We are using the Statlog (German Credit Data) dataset. The German Credit dataset classifies people described by a set of 20 features as good or bad credit risk.

In [2]:
import warnings
warnings.filterwarnings("ignore")
import pandas as pd
import numpy as np
import math

In [8]:
# train_data 
X_train = pd.read_csv('../datasets/credit/encoded_credit_X_train.csv')
y_train = pd.read_csv('../datasets/credit/credit_y_train.csv')

# test data
X_test = pd.read_csv('../datasets/credit/encoded_credit_X_test.csv')
y_test = pd.read_csv('../datasets/credit/credit_y_test.csv')

# Robust Counterfactuals

## 1. Preparation

(5 points)

For demonstration purposes we will train a model to predict good/bad credit risk using only `duration` and `credit_amount`, for which we will then create robust counterfactual explanations.

**1.1** Select only the features `duration` and `credit_amount` from the dataset. Then, apply `MinMaxScaler` from `sklearn` to scale the data to be between 0 and 1.

**1.2** Train a decision tree using `DecisionTreeClassifier` from `scikit-learn`. Use `max_depth = 10` and `random_state = 1`.
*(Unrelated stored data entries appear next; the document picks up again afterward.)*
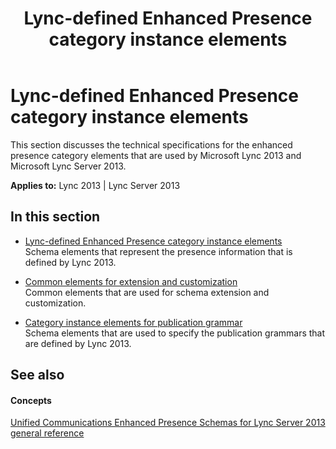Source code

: ﻿---
title: Lync-defined Enhanced Presence category instance elements
TOCTitle: Lync-defined Enhanced Presence category instance elements
ms:assetid: 6ae86e79-7308-4743-a4c8-5bdf079e72c3
ms:mtpsurl: https://msdn.microsoft.com/en-us/library/Dn454688(v=office.15)
ms:contentKeyID: 57093338
ms.date: 07/24/2014
mtps_version: v=office.15
---

# Lync-defined Enhanced Presence category instance elements

This section discusses the technical specifications for the enhanced presence category elements that are used by Microsoft Lync 2013 and Microsoft Lync Server 2013.


**Applies to:** Lync 2013 | Lync Server 2013

## In this section

  - [Lync-defined Enhanced Presence category instance elements](lync-defined-enhanced-presence-category-instance-elements.md)  
    Schema elements that represent the presence information that is defined by Lync 2013.

  - [Common elements for extension and customization](common-elements-for-extension-and-customization.md)  
    Common elements that are used for schema extension and customization.

  - [Category instance elements for publication grammar](category-instance-elements-for-publication-grammar.md)  
    Schema elements that are used to specify the publication grammars that are defined by Lync 2013.

## See also

#### Concepts

[Unified Communications Enhanced Presence Schemas for Lync Server 2013 general reference](unified-communications-enhanced-presence-schemas-for-lync-server-2013-general-reference.md)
**1.3** Inspect the model and evaluate performance and interpretability.

In [None]:
## ****************************************************************************
##                           adjust code here for Q 1.1, Q 1.2 and Q 1.3
## ****************************************************************************

# -------------
# select only duration and credit_amount
# -------------
...

# -------------
# scale the data
# -------------
from sklearn.preprocessing import MinMaxScaler

...


## ****************************************************************************
##                           adjust code here for Q 1.1 and Q 1.2
## ****************************************************************************

# -------------
# train model
# -------------

# import decision tree class from sklearn
...

# initialize and fit classifier
...

# predict on test set 
...


# -------------
# inspect performance
# -------------

# import and print metrics
...

## 2. Optimization

(10 points)

We are using sample 54 as example datapoint to explain. The prediction for this sample is 0, so we want to know how to change the features such that the prediction would be 1.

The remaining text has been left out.